Among the entries below, only the lines starting at the one with "This project is the" and ending at the one with "AWS EC2 instance.)*", both included, are to be printed exactly.

Segment Open

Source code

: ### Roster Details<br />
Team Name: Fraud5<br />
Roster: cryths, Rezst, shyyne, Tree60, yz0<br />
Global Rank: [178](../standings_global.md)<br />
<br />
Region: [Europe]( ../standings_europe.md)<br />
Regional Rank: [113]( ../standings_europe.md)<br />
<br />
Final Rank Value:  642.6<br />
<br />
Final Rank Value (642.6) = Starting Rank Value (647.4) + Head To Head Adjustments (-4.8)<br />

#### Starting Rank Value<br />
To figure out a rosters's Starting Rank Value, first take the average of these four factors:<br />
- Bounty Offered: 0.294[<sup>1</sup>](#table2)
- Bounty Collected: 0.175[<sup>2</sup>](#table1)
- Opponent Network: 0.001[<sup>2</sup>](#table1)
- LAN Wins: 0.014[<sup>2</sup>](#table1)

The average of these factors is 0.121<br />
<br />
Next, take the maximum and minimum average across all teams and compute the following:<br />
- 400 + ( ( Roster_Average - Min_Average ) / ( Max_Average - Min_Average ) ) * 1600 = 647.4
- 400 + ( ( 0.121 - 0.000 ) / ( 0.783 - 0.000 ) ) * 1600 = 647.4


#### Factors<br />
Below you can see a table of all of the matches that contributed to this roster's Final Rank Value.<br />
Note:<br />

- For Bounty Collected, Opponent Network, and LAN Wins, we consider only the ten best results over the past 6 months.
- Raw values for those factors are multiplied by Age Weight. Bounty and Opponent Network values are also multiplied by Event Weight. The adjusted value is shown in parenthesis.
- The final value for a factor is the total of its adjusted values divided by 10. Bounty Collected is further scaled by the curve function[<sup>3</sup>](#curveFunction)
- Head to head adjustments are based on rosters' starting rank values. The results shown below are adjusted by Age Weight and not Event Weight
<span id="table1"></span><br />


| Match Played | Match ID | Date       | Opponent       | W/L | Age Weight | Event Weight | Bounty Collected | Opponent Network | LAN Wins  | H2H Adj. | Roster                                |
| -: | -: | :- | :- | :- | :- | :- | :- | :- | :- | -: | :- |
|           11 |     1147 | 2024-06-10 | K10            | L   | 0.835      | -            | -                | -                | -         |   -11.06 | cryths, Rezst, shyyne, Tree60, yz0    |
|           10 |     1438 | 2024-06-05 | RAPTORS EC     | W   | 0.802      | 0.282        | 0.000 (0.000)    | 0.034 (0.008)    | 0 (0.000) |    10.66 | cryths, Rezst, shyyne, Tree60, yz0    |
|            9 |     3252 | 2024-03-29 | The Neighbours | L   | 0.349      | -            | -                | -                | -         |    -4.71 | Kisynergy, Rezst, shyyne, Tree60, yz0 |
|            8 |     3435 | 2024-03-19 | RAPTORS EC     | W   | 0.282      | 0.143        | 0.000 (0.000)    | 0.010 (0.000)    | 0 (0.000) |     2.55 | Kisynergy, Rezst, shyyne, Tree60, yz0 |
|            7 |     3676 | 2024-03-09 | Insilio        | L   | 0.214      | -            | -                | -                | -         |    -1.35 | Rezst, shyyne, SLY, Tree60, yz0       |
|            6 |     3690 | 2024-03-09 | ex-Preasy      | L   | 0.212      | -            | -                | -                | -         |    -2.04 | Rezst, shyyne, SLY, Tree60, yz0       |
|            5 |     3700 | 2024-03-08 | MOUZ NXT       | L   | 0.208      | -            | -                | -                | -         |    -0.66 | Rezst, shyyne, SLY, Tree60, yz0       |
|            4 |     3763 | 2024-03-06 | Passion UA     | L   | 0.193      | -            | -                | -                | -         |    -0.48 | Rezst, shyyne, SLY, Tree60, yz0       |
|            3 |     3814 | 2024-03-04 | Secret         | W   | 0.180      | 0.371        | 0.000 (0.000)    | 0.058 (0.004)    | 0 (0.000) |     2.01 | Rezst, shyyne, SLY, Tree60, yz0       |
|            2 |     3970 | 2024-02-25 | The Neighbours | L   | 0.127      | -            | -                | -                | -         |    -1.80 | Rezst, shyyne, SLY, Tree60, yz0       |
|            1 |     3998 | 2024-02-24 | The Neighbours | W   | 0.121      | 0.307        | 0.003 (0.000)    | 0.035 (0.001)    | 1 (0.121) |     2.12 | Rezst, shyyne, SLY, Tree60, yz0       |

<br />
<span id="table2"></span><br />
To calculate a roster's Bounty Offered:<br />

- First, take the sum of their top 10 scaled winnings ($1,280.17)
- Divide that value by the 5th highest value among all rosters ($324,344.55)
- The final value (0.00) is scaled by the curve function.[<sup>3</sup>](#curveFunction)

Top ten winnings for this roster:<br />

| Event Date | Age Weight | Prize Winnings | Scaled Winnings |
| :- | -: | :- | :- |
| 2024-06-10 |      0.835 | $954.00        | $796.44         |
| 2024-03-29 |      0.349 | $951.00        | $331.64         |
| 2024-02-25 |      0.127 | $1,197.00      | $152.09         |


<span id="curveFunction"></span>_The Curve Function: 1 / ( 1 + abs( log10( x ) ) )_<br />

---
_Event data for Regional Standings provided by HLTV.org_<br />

Segment Closed
Segment Open

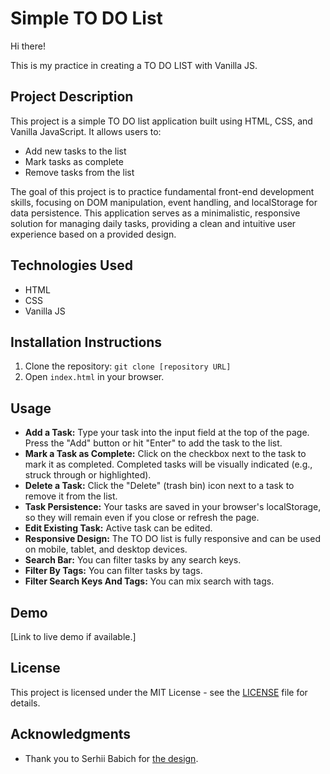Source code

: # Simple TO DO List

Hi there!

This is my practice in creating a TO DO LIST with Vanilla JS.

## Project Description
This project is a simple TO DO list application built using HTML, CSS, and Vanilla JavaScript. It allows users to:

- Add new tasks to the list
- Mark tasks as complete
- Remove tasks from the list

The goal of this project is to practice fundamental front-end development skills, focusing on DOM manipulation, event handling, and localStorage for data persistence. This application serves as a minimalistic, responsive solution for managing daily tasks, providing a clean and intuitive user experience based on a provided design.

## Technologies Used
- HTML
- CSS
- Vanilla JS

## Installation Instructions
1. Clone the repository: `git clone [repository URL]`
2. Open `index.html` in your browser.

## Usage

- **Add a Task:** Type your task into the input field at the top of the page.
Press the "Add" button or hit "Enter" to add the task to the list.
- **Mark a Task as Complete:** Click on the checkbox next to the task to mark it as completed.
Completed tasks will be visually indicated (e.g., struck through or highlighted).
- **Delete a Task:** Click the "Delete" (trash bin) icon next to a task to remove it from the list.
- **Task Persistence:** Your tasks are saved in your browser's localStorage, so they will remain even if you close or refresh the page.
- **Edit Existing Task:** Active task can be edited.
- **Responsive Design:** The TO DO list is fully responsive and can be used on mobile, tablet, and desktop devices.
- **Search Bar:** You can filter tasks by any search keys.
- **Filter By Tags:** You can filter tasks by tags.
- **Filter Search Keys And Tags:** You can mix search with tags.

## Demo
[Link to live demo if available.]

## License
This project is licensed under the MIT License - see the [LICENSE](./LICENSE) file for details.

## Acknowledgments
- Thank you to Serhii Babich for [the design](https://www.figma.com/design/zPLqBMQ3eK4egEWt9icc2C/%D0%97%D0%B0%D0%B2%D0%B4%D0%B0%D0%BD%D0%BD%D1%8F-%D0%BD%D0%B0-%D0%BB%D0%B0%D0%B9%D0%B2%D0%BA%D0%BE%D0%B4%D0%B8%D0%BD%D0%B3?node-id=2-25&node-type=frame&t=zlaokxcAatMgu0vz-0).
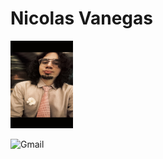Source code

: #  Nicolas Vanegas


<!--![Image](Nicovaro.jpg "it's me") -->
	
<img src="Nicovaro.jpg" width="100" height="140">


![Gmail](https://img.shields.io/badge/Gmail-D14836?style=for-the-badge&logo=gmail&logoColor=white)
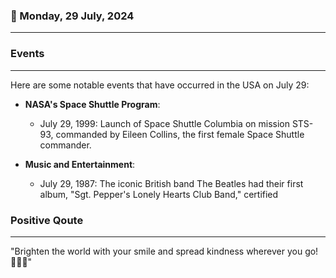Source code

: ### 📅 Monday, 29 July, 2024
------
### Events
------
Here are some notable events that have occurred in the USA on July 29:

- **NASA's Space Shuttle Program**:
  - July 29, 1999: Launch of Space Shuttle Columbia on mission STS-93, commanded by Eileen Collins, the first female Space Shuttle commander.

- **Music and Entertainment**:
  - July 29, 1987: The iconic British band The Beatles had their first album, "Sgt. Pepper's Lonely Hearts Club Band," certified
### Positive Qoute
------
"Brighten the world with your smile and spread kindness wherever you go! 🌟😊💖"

Segment Closed
Segment Open

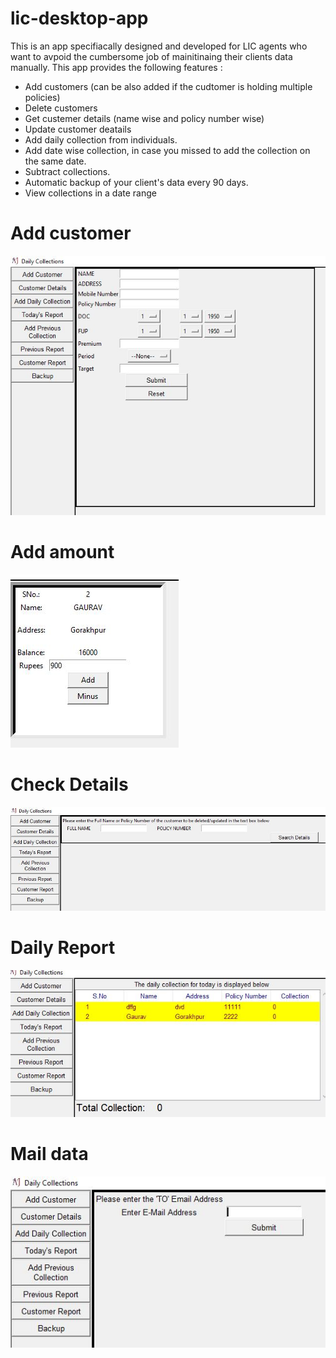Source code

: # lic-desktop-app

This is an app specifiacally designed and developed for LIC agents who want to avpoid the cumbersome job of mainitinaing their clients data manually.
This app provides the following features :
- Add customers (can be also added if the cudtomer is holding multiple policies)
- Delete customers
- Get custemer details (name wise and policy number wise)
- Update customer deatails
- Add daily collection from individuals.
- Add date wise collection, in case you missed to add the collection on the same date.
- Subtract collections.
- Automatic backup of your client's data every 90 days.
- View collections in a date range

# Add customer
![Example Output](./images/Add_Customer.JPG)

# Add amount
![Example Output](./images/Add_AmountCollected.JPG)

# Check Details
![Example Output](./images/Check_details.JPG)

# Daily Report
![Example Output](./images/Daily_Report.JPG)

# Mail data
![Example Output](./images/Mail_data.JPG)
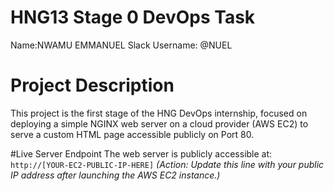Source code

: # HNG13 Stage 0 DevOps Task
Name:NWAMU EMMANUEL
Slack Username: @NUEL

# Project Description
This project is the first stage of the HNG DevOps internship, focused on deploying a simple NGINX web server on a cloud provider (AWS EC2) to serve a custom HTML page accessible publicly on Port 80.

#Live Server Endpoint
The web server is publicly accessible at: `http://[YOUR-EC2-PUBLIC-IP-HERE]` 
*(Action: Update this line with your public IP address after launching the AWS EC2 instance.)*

Segment Closed

### ANSWER FOR THIS EXERCISE
This project is the first stage of the HNG DevOps internship, focused on deploying a simple NGINX web server on a cloud provider (AWS EC2) to serve a custom HTML page accessible publicly on Port 80.

#Live Server Endpoint
The web server is publicly accessible at: `http://[YOUR-EC2-PUBLIC-IP-HERE]` 
*(Action: Update this line with your public IP address after launching the AWS EC2 instance.)*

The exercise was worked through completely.